We begin with an aged and frail Maggie buying milk in her local newsagent. We slowly discover that she has escaped from her care worker for the morning; we learn that she still sees and talks to her long dead husband, Denis (played by Brit stalwart, Jim Broadbent); we learn that she is often confused and dazed and is now looking back over her life. This is the story of Thatcher's personal life, from being inspired by her father to her meeting the young Denis Thatcher, from her early ambitions to be a force of change in the world to her ultimate disappointment with those around her.

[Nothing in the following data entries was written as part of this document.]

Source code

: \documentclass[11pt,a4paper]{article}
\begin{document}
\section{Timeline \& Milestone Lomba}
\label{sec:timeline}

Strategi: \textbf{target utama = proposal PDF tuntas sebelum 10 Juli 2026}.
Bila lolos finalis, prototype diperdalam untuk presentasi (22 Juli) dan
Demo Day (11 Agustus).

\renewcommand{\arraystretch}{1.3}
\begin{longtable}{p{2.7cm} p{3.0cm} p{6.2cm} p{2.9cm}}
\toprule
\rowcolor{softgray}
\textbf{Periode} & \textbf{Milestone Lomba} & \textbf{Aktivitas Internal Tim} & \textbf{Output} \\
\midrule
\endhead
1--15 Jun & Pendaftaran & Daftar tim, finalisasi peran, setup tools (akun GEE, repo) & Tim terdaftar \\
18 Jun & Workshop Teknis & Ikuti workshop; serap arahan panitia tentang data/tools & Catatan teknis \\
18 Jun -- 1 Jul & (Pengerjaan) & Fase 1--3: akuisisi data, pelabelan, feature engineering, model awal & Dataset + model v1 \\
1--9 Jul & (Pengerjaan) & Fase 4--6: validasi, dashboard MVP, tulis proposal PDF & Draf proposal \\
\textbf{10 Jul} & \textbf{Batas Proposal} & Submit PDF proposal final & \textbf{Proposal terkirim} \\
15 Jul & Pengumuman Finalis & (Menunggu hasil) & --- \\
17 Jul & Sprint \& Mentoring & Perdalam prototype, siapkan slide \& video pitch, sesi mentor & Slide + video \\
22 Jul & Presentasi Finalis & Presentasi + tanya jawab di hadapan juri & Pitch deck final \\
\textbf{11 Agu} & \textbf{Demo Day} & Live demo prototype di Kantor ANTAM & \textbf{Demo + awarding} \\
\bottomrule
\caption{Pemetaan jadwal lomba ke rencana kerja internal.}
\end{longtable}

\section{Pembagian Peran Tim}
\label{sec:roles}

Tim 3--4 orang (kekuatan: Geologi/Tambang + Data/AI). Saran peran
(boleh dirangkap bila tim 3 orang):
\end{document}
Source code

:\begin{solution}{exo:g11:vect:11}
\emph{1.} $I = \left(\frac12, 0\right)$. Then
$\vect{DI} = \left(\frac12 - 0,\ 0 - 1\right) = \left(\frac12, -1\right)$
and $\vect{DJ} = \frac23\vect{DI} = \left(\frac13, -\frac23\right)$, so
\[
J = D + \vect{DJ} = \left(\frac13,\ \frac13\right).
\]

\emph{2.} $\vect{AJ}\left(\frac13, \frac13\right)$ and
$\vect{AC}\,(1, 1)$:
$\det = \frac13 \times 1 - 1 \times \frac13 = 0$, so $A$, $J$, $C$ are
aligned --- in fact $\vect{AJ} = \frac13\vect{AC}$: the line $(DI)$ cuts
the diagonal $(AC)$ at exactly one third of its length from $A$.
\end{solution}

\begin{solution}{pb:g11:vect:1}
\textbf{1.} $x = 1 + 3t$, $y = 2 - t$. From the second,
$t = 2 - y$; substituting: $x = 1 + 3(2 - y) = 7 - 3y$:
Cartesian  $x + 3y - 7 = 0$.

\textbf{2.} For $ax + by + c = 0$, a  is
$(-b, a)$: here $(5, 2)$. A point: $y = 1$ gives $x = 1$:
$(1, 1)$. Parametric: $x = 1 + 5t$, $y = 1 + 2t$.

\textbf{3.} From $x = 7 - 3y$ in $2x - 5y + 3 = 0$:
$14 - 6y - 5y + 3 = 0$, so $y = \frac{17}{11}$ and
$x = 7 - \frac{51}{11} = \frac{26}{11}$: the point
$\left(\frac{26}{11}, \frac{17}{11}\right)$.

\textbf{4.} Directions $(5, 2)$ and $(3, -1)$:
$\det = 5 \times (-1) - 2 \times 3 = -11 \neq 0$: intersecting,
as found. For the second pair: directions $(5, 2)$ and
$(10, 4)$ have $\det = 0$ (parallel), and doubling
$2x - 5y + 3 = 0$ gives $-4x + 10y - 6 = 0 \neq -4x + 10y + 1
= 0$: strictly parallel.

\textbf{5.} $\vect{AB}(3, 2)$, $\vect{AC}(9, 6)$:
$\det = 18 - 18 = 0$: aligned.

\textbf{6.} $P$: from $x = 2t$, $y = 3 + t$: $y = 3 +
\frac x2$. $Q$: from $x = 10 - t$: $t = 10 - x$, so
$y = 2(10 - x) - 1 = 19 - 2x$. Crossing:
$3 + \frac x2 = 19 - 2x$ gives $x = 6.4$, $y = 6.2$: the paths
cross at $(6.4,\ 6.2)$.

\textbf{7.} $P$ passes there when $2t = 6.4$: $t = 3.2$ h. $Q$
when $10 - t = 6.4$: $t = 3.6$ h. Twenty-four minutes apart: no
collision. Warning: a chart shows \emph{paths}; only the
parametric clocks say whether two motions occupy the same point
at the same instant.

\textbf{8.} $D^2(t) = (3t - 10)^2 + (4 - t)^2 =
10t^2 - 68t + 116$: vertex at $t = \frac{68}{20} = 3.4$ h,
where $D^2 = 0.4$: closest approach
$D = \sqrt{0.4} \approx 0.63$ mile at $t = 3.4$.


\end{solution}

I was eager to watch this film, excited to see Streep take on the mighty mountain that is the career of Baroness Margaret Thatcher and, as the proverbial curtain closed, my initial reaction was simply that Streep was superb. And with afterthought, I still maintain that she was. But she was not Margaret Thatcher. She played a strong but often tender, caring but often flawed, forthright but often fun-loving woman, who had some involvement in Britain's political history. We did not see her portray the hardened battleaxe who took on the might of the unions and beat them down. We weren't given a glimpse of the powerhouse's unforgiving attitude towards the hunger-strikers. Rarely did we see her battles of wits with some of Britain's biggest political figures. I'm baffled that a film about one of the most contentious political figures of the 20th century Click here to download The Iron Lady decided to show her political career as nothing more than the backdrop of her life. Politics and The Fight are at the core of Margaret Thatcher.

Lloyd, armed with Abi Morgan's screenplay, did not set out to make a political drama. She wanted to show us the woman, the wife, the mother, the lady behind the title. Should I judge the film based on that? OK, I will.

She falls in love with Denis – this whirlwind romance is presented in two scenes: one where he is bemused by her willingness to stand up to the men at a dinner part and another where she is losing her first election. After that, they appear to be blissfully happy together apart from a brief moment when Denis gives out to her for putting her job before her family (a plot point that is never addressed again). So much for showing us Maggie the Wife.

We first see her children well into their respective childhoods. There is no dramatic moment where we see the woman's joy at discovering she's be a mother to twins, no weepy birth scene, no harangued woman trying to change nappies and write political statements before breakfast. Instead, we jump forward to the day she decides to run for party leader, a decision she makes while teaching her daughter Carol how to drive. We are not privy to her feelings on Carol's obsession with becoming a reality TV star or how Margaret felt about her son Mark's playboy lifestyle or his involvement in an coup d'état in Equatorial Guinea. So much for showing us Maggie the Mommy.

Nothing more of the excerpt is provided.